Enkele maanden later, na een serie tussentijdse overwinningen, leken de kansen opnieuw in het voordeel van Hillary Clinton te kantelen. Obama moest zich verantwoorden voor zijn vriendschapsband met Jeremiah Wright, de predikant die zijn huwelijk had ingezegend en die in Dreams from my Father een ereplaats had gekregen.

Wright bleek namelijk plots met vijf erg controversiële uitspraken YouTube te monopoliseren. Onder meer met deze: “We bombardeerden Hiroshima, we bombardeerden Nagasaki, en we vernielden veel meer dan de duizenden in New York en het Pentagon (op 11 september, nvdr), en we knipperden niet met de ogen. En nu zijn we verontwaardigd omdat dingen die we aan de andere kant van de oceaan gedaan hebben, terugkeren naar onze eigen voortuinen.”
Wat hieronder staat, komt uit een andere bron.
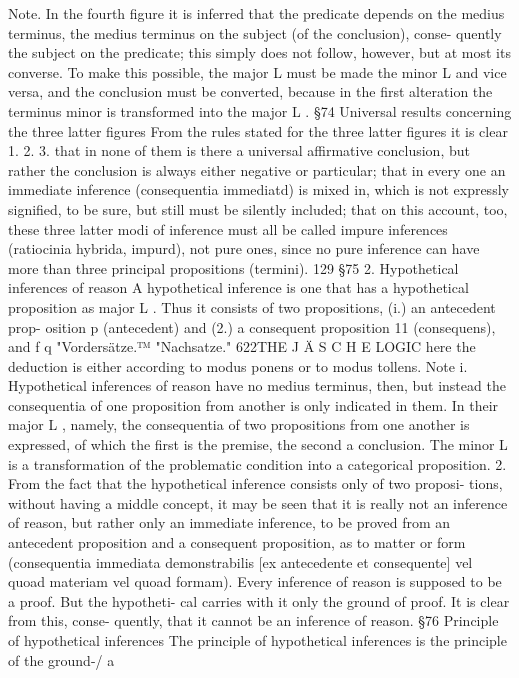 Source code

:Note.
In the fourth figure it is inferred that the predicate depends on the medius
terminus, the medius terminus on the subject (of the conclusion), conse-
quently the subject on the predicate; this simply does not follow, however, but
at most its converse. To make this possible, the major L must be made the
minor L and vice versa, and the conclusion must be converted, because in the
first alteration the terminus minor is transformed into the major L .
§74
Universal results concerning the three latter figures
From the rules stated for the three latter figures it is clear
1.
2.
3.
that in none of them is there a universal affirmative conclusion, but rather the
conclusion is always either negative or particular;
that in every one an immediate inference (consequentia immediatd) is mixed in,
which is not expressly signified, to be sure, but still must be silently included;
that on this account, too,
these three latter modi of inference must all be called impure inferences
(ratiocinia hybrida, impurd), not pure ones, since no pure inference can have
more than three principal propositions (termini).
129
§75
2. Hypothetical inferences of reason
A hypothetical inference is one that has a hypothetical proposition as
major L . Thus it consists of two propositions, (i.) an antecedent prop-
osition p (antecedent) and (2.) a consequent proposition 11 (consequens), and
f
q
"Vordersätze.™
"Nachsatze."
622THE J Ä S C H E LOGIC
here the deduction is either according to modus ponens or to modus
tollens.
Note i. Hypothetical inferences of reason have no medius terminus, then, but
instead the consequentia of one proposition from another is only indicated
in them. In their major L , namely, the consequentia of two propositions from
one another is expressed, of which the first is the premise, the second a
conclusion. The minor L is a transformation of the problematic condition
into a categorical proposition.
2. From the fact that the hypothetical inference consists only of two proposi-
tions, without having a middle concept, it may be seen that it is really not
an inference of reason, but rather only an immediate inference, to be
proved from an antecedent proposition and a consequent proposition, as
to matter or form (consequentia immediata demonstrabilis [ex antecedente et
consequente] vel quoad materiam vel quoad formam).
Every inference of reason is supposed to be a proof. But the hypotheti-
cal carries with it only the ground of proof. It is clear from this, conse-
quently, that it cannot be an inference of reason.
§76
Principle of hypothetical inferences
The principle of hypothetical inferences is the principle of the ground-/ a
In een ander fragment stelde Wright dat het witte Amerika nooit geloofd had dat alle mensen gelijk waren, en zelfs niet dat witte vrouwen gelijk waren. Of nog: “Nee nee nee, niet God zegene Amerika, God verdoeme Amerika – zo staat het in de Bijbel – omdat het onschuldigen doodt. God verdoeme Amerika omdat het onze burgers als minder dan menselijk behandelt. God verdoeme Amerika voor zolang het probeert te handelen alsof het God is, en het verheven is. De Amerikaanse regering is tekortgeschoten voor de grote meerderheid van haar burgers van Afrikaanse oorsprong”.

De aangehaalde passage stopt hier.